• Anonymous Ensemble: Wanderlust

    Ever dreamt of running away with the circus?

    Anonymous Ensemble’s Wanderlust brings us the story of Tall Hilda, a girl with legs that reach to the sky; a girl who runs away and lives the circus dream, now here to tell us her tall, tall tale.

    The show is presented in a regular theatre setting—a black box studio with tiered seats—but that’s where anything resembling a regular theatre experience begins and ends…

    We enter the theatre space and take our seats, eyes turned expectantly to the stage area. There’s no set or props other than a dangling rope, a cabaret table, and a chair—at which sits slumped and slumbering a lady with voluminous skirts, circles of white silk cascading across the floor. Tall Hilda (for it is she) awakes with a start, rises to her full height—around 12 foot, I’d guess—and invites us to join her onstage. Or perhaps ‘invites’ is not quite the right word—we are ordered, in a deep and booming voice with a comedy Bavarian accent, to get up off our arses and get down there. ‘This is not a spectator sport, you are here to play.’

    And who can resist a 12-foot-tall woman in a corset and crinoline? Not I. Astonishingly, every single audience member (and it’s a full house, so there’s a lot of us) is beguiled into the game—although some make a retreat for the safety of their seats after what they deem to be a decent interval of participation.

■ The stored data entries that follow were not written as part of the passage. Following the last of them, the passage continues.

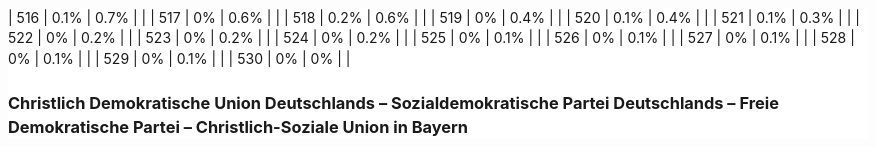 | 516 | 0.1% | 0.7% |  |
| 517 | 0% | 0.6% |  |
| 518 | 0.2% | 0.6% |  |
| 519 | 0% | 0.4% |  |
| 520 | 0.1% | 0.4% |  |
| 521 | 0.1% | 0.3% |  |
| 522 | 0% | 0.2% |  |
| 523 | 0% | 0.2% |  |
| 524 | 0% | 0.2% |  |
| 525 | 0% | 0.1% |  |
| 526 | 0% | 0.1% |  |
| 527 | 0% | 0.1% |  |
| 528 | 0% | 0.1% |  |
| 529 | 0% | 0.1% |  |
| 530 | 0% | 0% |  |

### Christlich Demokratische Union Deutschlands – Sozialdemokratische Partei Deutschlands – Freie Demokratische Partei – Christlich-Soziale Union in Bayern
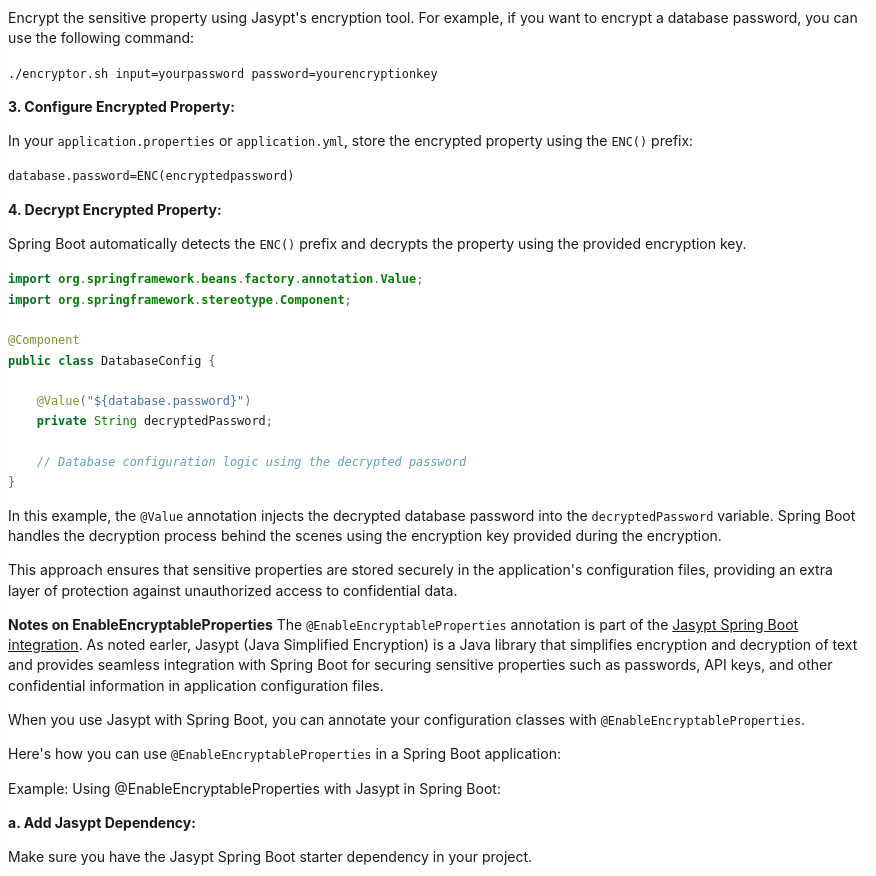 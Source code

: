 Encrypt the sensitive property using Jasypt's encryption tool. For example, if you want to encrypt a database password, you can use the following command:

```sh
./encryptor.sh input=yourpassword password=yourencryptionkey
```

**3. Configure Encrypted Property:**

In your `application.properties` or `application.yml`, store the encrypted property using the `ENC()` prefix:

```properties
database.password=ENC(encryptedpassword)
```

**4. Decrypt Encrypted Property:**

Spring Boot automatically detects the `ENC()` prefix and decrypts the property using the provided encryption key.

```java
import org.springframework.beans.factory.annotation.Value;
import org.springframework.stereotype.Component;

@Component
public class DatabaseConfig {

    @Value("${database.password}")
    private String decryptedPassword;

    // Database configuration logic using the decrypted password
}
```

In this example, the `@Value` annotation injects the decrypted database password into the `decryptedPassword` variable. Spring Boot handles the decryption process behind the scenes using the encryption key provided during the encryption.

This approach ensures that sensitive properties are stored securely in the application's configuration files, providing an extra layer of protection against unauthorized access to confidential data.

**Notes on EnableEncryptableProperties**
The `@EnableEncryptableProperties` annotation is part of the [Jasypt Spring Boot integration](https://github.com/ulisesbocchio/jasypt-spring-boot). As noted earler, Jasypt (Java Simplified Encryption) is a Java library that simplifies encryption and decryption of text and provides seamless integration with Spring Boot for securing sensitive properties such as passwords, API keys, and other confidential information in application configuration files.

When you use Jasypt with Spring Boot, you can annotate your configuration classes with `@EnableEncryptableProperties`.

Here's how you can use `@EnableEncryptableProperties` in a Spring Boot application:

Example: Using @EnableEncryptableProperties with Jasypt in Spring Boot:

**a. Add Jasypt Dependency:**

Make sure you have the Jasypt Spring Boot starter dependency in your project.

    What follows is 90 minutes of carefully choreographed lunacy, in which we all join Hilda and her sidekicks Ludwig and Gretel in enacting the story of Tall Hilda: her extraordinary adolescence, in which her legs just grew and grew; her meeting with the Svengali who would entice her into the circus life; her failed love affair with a Gypsy violinist; and her journey over the sea to find her true homeland, her Jerusalem.

    The telling of that tale takes in puppetry and object animation, verbal storytelling, shadow play, on-screen trapeze (from both human and puppet performers), and a variety of physical games and improvisations. The cascading white silk skirts become a parachute silk, which transforms first into a circus tent, then later into a turbulent sea. Water features strongly in this story: before we reach the open seas, Hilda’s journey takes us along the path of the River Danube, which turns out to be populated by Venetian mask-wearing go-go dancing fish (yes, that’s us). The tale of the unlucky lovers is enacted with ‘volunteers’ picked from our ranks: ‘You, would you like to be the violinist? Yes? Good! Ah, and you can be the pigeon!’

    Behind all the frenetic and seemingly spontaneous activity is a very cleverly constructed ‘performance script’, with the audience expertly managed to suit the show’s needs. Although we are manipulated (like the puppets), we always feel that we are treated well—even fed vodka at one point to help us get through our tasks. Many a show predicated on audience participation falls at the first hurdle, but this troupe handle a crowd with the ease of an old circus family. And although Hilda is the obvious main point of focus—how could she not be, towering above us in her white silk, then red velvet, then silver lame, then back to white silk all-encompassing tent-dress—the other two cast members provide the all-important support as actor-musicians, and stage-managers, manipulating the space (and the bodies and objects in it) with ease.

    It’s a show that uses circus skills (stilts, aerial, clowning), yet more to the point it’s a show—one of many, but this is a particularly interesting example—that takes circus as its metaphor in its investigation of ‘the freak’, the ‘other’, the ‘outsider’. That ‘other’ could be the physically different (like our Hilda), or someone from another culture, race or religion. And indeed the story of the journey through Eastern Europe to find a homeland in Jerusalem could, should we wish to see it as allegory, be taken to be the story of the Eastern European Jewish émigrés post-Holocaust.

    It is ultimately a story that, despite all the fun and games, has a heart that beats with the concerns that inform all storytelling and theatre—how best to make our journey through this life, how to negotiate the bonds of love, how to find our true selves, and how to find our way ‘home’, wherever that might end up being.